## REQUIREMENT
Line by line, please look for the word "until" in the following records, then copy each line you find it in.

Extracted records

+ + + + +

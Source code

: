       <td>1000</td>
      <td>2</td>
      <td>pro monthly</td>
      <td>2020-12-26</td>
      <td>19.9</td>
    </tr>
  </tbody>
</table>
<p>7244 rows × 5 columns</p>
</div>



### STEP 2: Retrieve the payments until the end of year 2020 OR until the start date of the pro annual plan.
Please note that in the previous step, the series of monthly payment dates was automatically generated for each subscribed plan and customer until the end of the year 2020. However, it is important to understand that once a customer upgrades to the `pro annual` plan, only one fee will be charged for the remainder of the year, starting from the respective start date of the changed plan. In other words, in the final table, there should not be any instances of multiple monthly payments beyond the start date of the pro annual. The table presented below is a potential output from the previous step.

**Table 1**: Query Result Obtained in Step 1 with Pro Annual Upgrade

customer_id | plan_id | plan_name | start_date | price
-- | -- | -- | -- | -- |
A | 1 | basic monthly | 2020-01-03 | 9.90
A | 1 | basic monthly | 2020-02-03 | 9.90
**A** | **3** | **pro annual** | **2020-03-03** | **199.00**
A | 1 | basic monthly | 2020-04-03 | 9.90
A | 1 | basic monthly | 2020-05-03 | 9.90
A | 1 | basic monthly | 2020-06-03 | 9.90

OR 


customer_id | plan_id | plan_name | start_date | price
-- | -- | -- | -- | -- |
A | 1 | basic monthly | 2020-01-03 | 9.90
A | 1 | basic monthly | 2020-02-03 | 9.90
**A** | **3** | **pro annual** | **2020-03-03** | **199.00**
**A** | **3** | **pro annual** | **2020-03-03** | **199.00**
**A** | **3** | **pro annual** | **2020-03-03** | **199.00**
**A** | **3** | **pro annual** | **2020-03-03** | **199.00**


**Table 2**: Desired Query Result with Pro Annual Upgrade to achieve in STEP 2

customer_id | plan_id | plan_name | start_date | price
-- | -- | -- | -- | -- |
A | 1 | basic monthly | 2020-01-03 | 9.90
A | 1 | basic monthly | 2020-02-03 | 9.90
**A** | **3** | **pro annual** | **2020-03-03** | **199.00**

+ + + + +

## SOLUTION FOR THIS TASK
### STEP 2: Retrieve the payments until the end of year 2020 OR until the start date of the pro annual plan.
Please note that in the previous step, the series of monthly payment dates was automatically generated for each subscribed plan and customer until the end of the year 2020. However, it is important to understand that once a customer upgrades to the `pro annual` plan, only one fee will be charged for the remainder of the year, starting from the respective start date of the changed plan. In other words, in the final table, there should not be any instances of multiple monthly payments beyond the start date of the pro annual. The table presented below is a potential output from the previous step.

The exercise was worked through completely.